А теперь ближе к делу. В обвинениях Омри Ронена против Гаспарова (не строгий ученый, не добрый человек) приводимые критиком доказательства фактически смешиваются, сливаются в некую неразличимость под общим именем – фабулирование. У этого слова есть разные смыслы и разные области применения. В психиатрии фабулированием называют склонность к изобретению фантастических историй, имеющих вид рассказа о реальных событиях, причем если человек в них верит, то это, в отличие от обычной фантазии, свидетельствует о серьезном нарушении работы психики. В литературной критике фабулированием (точнее, фабуляцией) с некоторых пор называют отход от конвенциональных форм реализма, эксперименты со стилем, временем, всевозможные «фьюжены» повседневного и фантастического и др. Употребляемое О. Роненом понятие фабулирования фактически смешивает «диагностику» и «аналитику», расплавляет их и превращает в некий всеохватный гиперконцепт. Однако за теми фактами, которые О. Ронен объединяет словом «фабулирование», лежат совершенно разные явления и разные системы отношений: они не поддаются обобщению по той схеме, к которой сплошь и рядом прибегает О. Ронен (7).

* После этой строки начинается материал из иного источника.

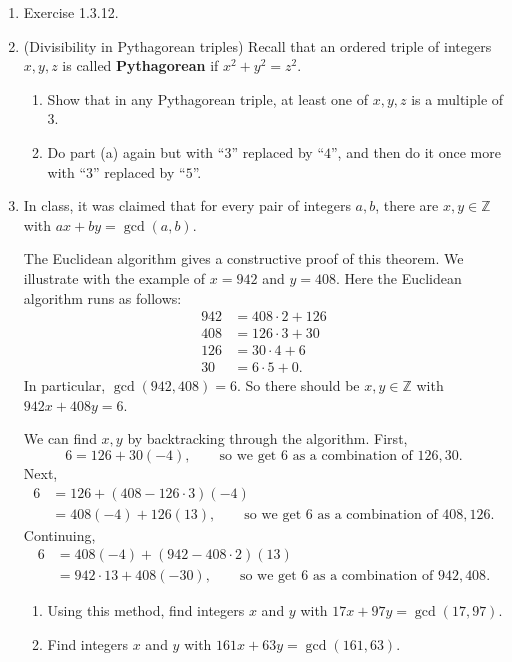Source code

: \documentclass[11pt]{article}
\def\Z{\mathbb{Z}}
\theoremstyle{plain}
\theoremstyle{remark}
\begin{document}
\begin{enumerate}
\item Exercise 1.3.12.

\item (Divisibility in Pythagorean triples) Recall that an ordered triple of integers $x,y,z$ is called \textbf{Pythagorean} if $x^2+y^2=z^2$.
\begin{enumerate}
\item Show that in any Pythagorean triple, at least one of $x,y,z$ is a multiple of $3$.

\item Do part (a) again but with ``$3$'' replaced by ``$4$'', and then do it once more with ``$3$'' replaced by ``$5$''.
\end{enumerate}

\item In class, it was claimed that for every pair of integers $a,b$, there are $x,y \in \Z$ with $ax+by = \gcd(a,b)$.

The Euclidean algorithm gives a constructive proof of this theorem. We illustrate with the example of $x=942$ and $y=408$. Here the Euclidean algorithm runs as follows:
\begin{align*}
	942 &= 408 \cdot 2 + 126\\
	408 &= 126\cdot 3 + 30 \\
	126 &= 30 \cdot 4 + 6 \\
	30 &= 6 \cdot 5 + 0.
\end{align*}
In particular, $\gcd(942,408)=6$. So there should be $x,y \in \Z$ with $942x+408y=6$.

We can find $x,y$ by backtracking through the algorithm. First,
\[ 6 = 126 + 30(-4), \qquad\text{so we get $6$ as a combination of $126, 30$}. \]
Next,
\begin{align*} 6 &= 126 + (408-126\cdot 3)(-4) \\
	&= 408(-4) + 126(13), \qquad\text{so we get $6$ as a combination of $408, 126$}.
\end{align*}
Continuing,
\begin{align*} 6  &= 408(-4) + (942-408\cdot 2)(13)\\
	&=942\cdot 13 + 408(-30), \qquad\text{so we get $6$ as a combination of $942, 408$}.
\end{align*}
\begin{enumerate}
\item Using this method, find integers $x$ and $y$ with $17x+97y=\gcd(17,97)$.
\item Find integers $x$ and $y$ with $161x+63y = \gcd(161,63)$.
\end{enumerate}


\end{enumerate}
\end{document}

Возьмем лишь два наиболее весомых примера. Это – случаи Маяковского и Мандельштама, которые образуют нечто вроде хиазма. Так, Маяковского принято считать «политичным» писателем (агитатор, горлан, главарь, встал на горло собственной песне и др.), а Гаспаров (вместе со своим соавтором И.Ю.Подгаецкой), вопреки этой нашей привычке, подчеркивает его «аполитизм». Мандельштама, по крайней мере, с начала его постсоветской канонизации, принято считать (не без влияния Н.Я.Мандельштам) воплощением диссидентства, а Гаспаров, во всяком случае, разбирая «Стихи о неизвестном солдате», подчеркивает, что иногда он явно (трудно сказать, осознанно или неосознанно) пытался вписаться в новую советскую действительность. Для Ронена эти две группы фактов рядоположны и доказывают одно и то же – гаспаровскую склонность к фабулированию. Однако, замечу, они совершенно различны – за исключением совсем иного объединяющего их момента, которого Ронен, почему-то, не замечает (или не отмечает): в обоих этих случаях Гаспаров выступает не как фабулятор, но как «иконоборец»: Маяковского привыкли считать трибуном, а он не (вполне) такой; Мандельштама привыкли считать ненавистником советского режима, а он не (всегда) такой.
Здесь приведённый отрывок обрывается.